■ PROBLEM REQUIREMENTS
Every record below is to be restated verbatim, though its images are not.

—————

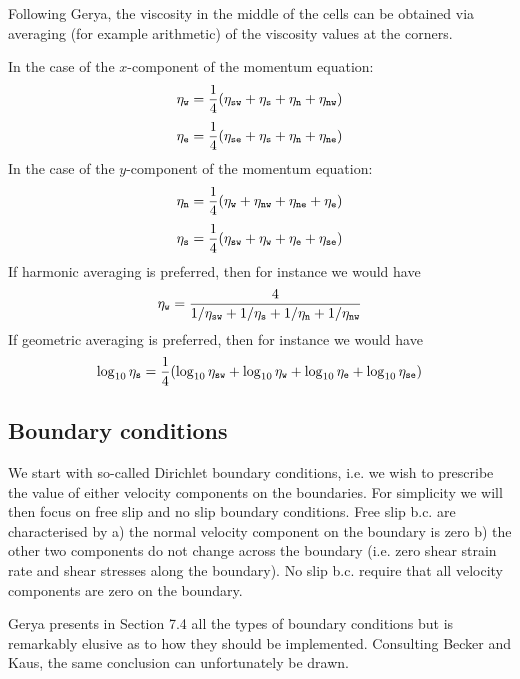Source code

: Following Gerya, the viscosity in the middle of the cells
can be obtained via averaging (for example arithmetic) of the viscosity values at the corners.

In the case of the $x$-component of the momentum equation:
\[
\eta_{\tt w} = \frac{1}{4}(\eta_{\tt sw}+\eta_{\tt s}+\eta_{\tt n} + \eta_{\tt nw})
\]
\[
\eta_{\tt e} = \frac{1}{4}(\eta_{\tt se}+\eta_{\tt s}+\eta_{\tt n} + \eta_{\tt ne})
\]
In the case of the $y$-component of the momentum equation:
\[
\eta_{\tt n} = \frac{1}{4}(\eta_{\tt w}+\eta_{\tt nw}+\eta_{\tt ne} + \eta_{\tt e})
\]
\[
\eta_{\tt s} = \frac{1}{4}(\eta_{\tt sw}+\eta_{\tt w}+\eta_{\tt e} + \eta_{\tt se})
\]
If harmonic averaging is preferred, then for instance we would have
\[
\eta_{\tt w} = \frac{4}{1/\eta_{\tt sw}+1/\eta_{\tt s}+1/\eta_{\tt n} + 1/\eta_{\tt nw} }
\]
If geometric averaging is preferred, then for instance we would have
\[
\log_{10} \eta_{\tt s} = \frac{1}{4}(\log_{10} \eta_{\tt sw}
+\log_{10}\eta_{\tt w}+\log_{10}\eta_{\tt e} + \log_{10} \eta_{\tt se})
\]



\subsection{Boundary conditions \label{ss:fdmstokesbc}}

We start with so-called Dirichlet boundary conditions, i.e. we wish 
to prescribe the value of either velocity components on the boundaries.
For simplicity we will then focus on free slip and no slip boundary conditions.
Free slip b.c. are characterised by a) the normal velocity component on the boundary is zero 
b) the other two components do not change across the boundary (i.e.
zero shear strain rate and shear stresses along the boundary).
No slip b.c. require that all velocity components are zero on the boundary.

Gerya presents in Section 7.4 all the types of boundary conditions but is remarkably elusive 
as to how they should be implemented. Consulting Becker and Kaus, the same conclusion can 
unfortunately be drawn.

—————

■ RESULT OF THIS TASK
Source code

: Following Gerya, the viscosity in the middle of the cells
can be obtained via averaging (for example arithmetic) of the viscosity values at the corners.

In the case of the $x$-component of the momentum equation:
\[
\eta_{\tt w} = \frac{1}{4}(\eta_{\tt sw}+\eta_{\tt s}+\eta_{\tt n} + \eta_{\tt nw})
\]
\[
\eta_{\tt e} = \frac{1}{4}(\eta_{\tt se}+\eta_{\tt s}+\eta_{\tt n} + \eta_{\tt ne})
\]
In the case of the $y$-component of the momentum equation:
\[
\eta_{\tt n} = \frac{1}{4}(\eta_{\tt w}+\eta_{\tt nw}+\eta_{\tt ne} + \eta_{\tt e})
\]
\[
\eta_{\tt s} = \frac{1}{4}(\eta_{\tt sw}+\eta_{\tt w}+\eta_{\tt e} + \eta_{\tt se})
\]
If harmonic averaging is preferred, then for instance we would have
\[
\eta_{\tt w} = \frac{4}{1/\eta_{\tt sw}+1/\eta_{\tt s}+1/\eta_{\tt n} + 1/\eta_{\tt nw} }
\]
If geometric averaging is preferred, then for instance we would have
\[
\log_{10} \eta_{\tt s} = \frac{1}{4}(\log_{10} \eta_{\tt sw}
+\log_{10}\eta_{\tt w}+\log_{10}\eta_{\tt e} + \log_{10} \eta_{\tt se})
\]



\subsection{Boundary conditions \label{ss:fdmstokesbc}}

We start with so-called Dirichlet boundary conditions, i.e. we wish 
to prescribe the value of either velocity components on the boundaries.
For simplicity we will then focus on free slip and no slip boundary conditions.
Free slip b.c. are characterised by a) the normal velocity component on the boundary is zero 
b) the other two components do not change across the boundary (i.e.
zero shear strain rate and shear stresses along the boundary).
No slip b.c. require that all velocity components are zero on the boundary.

Gerya presents in Section 7.4 all the types of boundary conditions but is remarkably elusive 
as to how they should be implemented. Consulting Becker and Kaus, the same conclusion can 
unfortunately be drawn.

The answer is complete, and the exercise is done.